And scientists agree.
One study examined the impact of different mattress types on sleep quality. The researchers found that people sleeping on ‘comfortable’ mattresses experienced more deep sleep and a better overnight body temperature than those sleeping on mattresses deemed to be ‘uncomfortable’.
So what is a ‘comfortable’ mattress? The study identified 3 key factors:
- Support for the curvature of the spine
- A bed surface that conforms to the body
- Balanced distribution of body pressure
These qualities can all be found in memory foam mattresses. These mattress types mould to the body shape and follow the natural curvature of the body while easing pressure on the joints.

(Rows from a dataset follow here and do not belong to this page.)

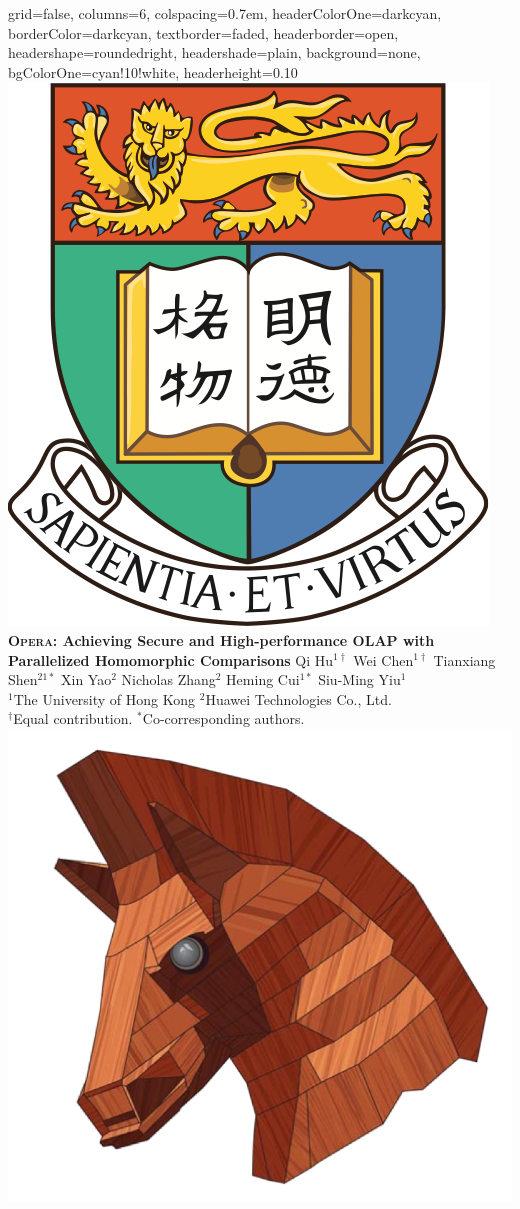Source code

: \documentclass[portrait,a1paper,fontscale=0.42]{baposter}
\newcommand{\Sys}{\textsc{Opera}\xspace}
\begin{document}
\begin{poster}{
    grid=false,
    columns=6,
    colspacing=0.7em,
    headerColorOne=darkcyan,
    borderColor=darkcyan,
    textborder=faded,
    headerborder=open,
    headershape=roundedright,
    headershade=plain,
    background=none,
    bgColorOne=cyan!10!white,
    headerheight=0.10\textheight
}
{
    \makebox[0.01\textwidth]{}
    \includegraphics[width=0.05\linewidth]{logo/HKU_logo}
    \makebox[0.03\textwidth]{}
}
{
    \huge\bf \Sys{}: Achieving Secure and High-performance OLAP with Parallelized Homomorphic Comparisons
}
{\normalsize
    \vspace{0.3em}
        Qi Hu$^{1\dagger}$ \enspace
        Wei Chen$^{1\dagger}$ \enspace
        Tianxiang Shen$^{21*}$ \enspace
        Xin Yao$^{2}$ \enspace
        Nicholas Zhang$^{2}$ \enspace
        Heming Cui$^{1*}$ \enspace
        Siu-Ming Yiu$^{1}$ \\
    {\normalsize $^{1}$The University of Hong Kong \enspace$^{2}$Huawei Technologies Co., Ltd.} \\
    {\normalsize $^\dagger$Equal contribution. $^*$Co-corresponding authors.}
}
{
    \includegraphics[width=0.08\linewidth]{logo/trojan.png}
    \makebox[0.01\textwidth]{}
}



\end{poster}
\end{document}
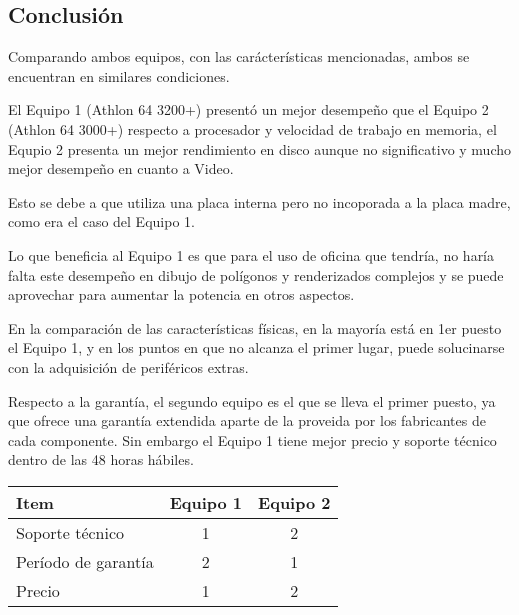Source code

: \subsection{Conclusión}
Comparando ambos equipos, con las carácterísticas mencionadas, ambos se 
encuentran en similares condiciones.

El Equipo 1 (Athlon 64 3200+) presentó un mejor desempeño que el Equipo 2 
(Athlon 64 3000+) respecto a procesador y velocidad de trabajo en memoria,
el Equpio 2 presenta un mejor rendimiento en disco aunque no significativo
y mucho mejor desempeño en cuanto a Video.

Esto se debe a que utiliza una placa interna pero no incoporada a la placa
madre, como era el caso del Equipo 1.

Lo que beneficia al Equipo 1 es que para el uso de oficina que tendría, no
haría falta este desempeño en dibujo de polígonos y renderizados complejos
y se puede aprovechar para aumentar la potencia en otros aspectos.

En la comparación de las características físicas, en la mayoría está en 1er 
puesto el Equipo 1, y en los puntos en que no alcanza el primer lugar, puede 
solucinarse con la adquisición de periféricos extras.

Respecto a la garantía, el segundo equipo es el que se lleva el primer puesto, 
ya que ofrece una garantía extendida aparte de la proveida por los fabricantes 
de cada componente. Sin embargo el Equipo 1 tiene mejor precio y soporte 
técnico dentro de las 48 horas hábiles.

\begin{center}
\begin{tabular}{|lcc|} \hline
\footnotesize\textbf{Item} & \footnotesize\textbf{Equipo 1} & \footnotesize\textbf{Equipo 2} \\\hline
Soporte técnico & 1 & 2 \\\hline
Período de garantía & 2 & 1 \\\hline
Precio & 1 & 2 \\\hline
\end{tabular}
\end{center}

But what many people don’t know is that memory foam mattresses come in all sorts of different varieties. Memory foam is often associated with being quite a soft mattress, but it depends on how thick a layer of memory foam is present. Memory foam mattresses can be very soft, or quite firm.
So what’s best?
According to the study we’ve just looked at, you can enjoy a more comfortable sleep when your lying position is similar to your standing position. So ideally, you want to feel as though you’re being supported on top of the mattress, rather than sinking into it. This is where a firm mattress can help.
However, it really depends on what sort of health problems you’re experiencing. For example, if you’re struggling with hip pain or joint pain, a medium firmness or softer mattress can help to alleviate the pressure. This creates a sleeping experience which is more comfortable for you personally.
Replacing your mattress
If you seem to have more aches and pains than before, or you’re noticing that your mental health isn’t as good as it once was, it’s important to get yourself checked out by a healthcare professional. However, the cause of the problem could be something as simple as having the wrong mattress.
The good news is that replacing your mattress doesn’t have to be costly. In fact, it’s possible to get a good, comfortable mattress that supports your physical and mental health for under £100. But during this difficult cost-of-living crisis, it’s understandable that many people are reluctant to spend. In this case, you might want to consider a memory foam mattress topper. A little less costly than a full mattress, a topper sits on top of your existing mattress to enhance the comfort.
Your health shouldn’t take a back seat. So neither should your sleep. You may be surprised at just how much you can improve your physical and mental health, simply by replacing your mattress.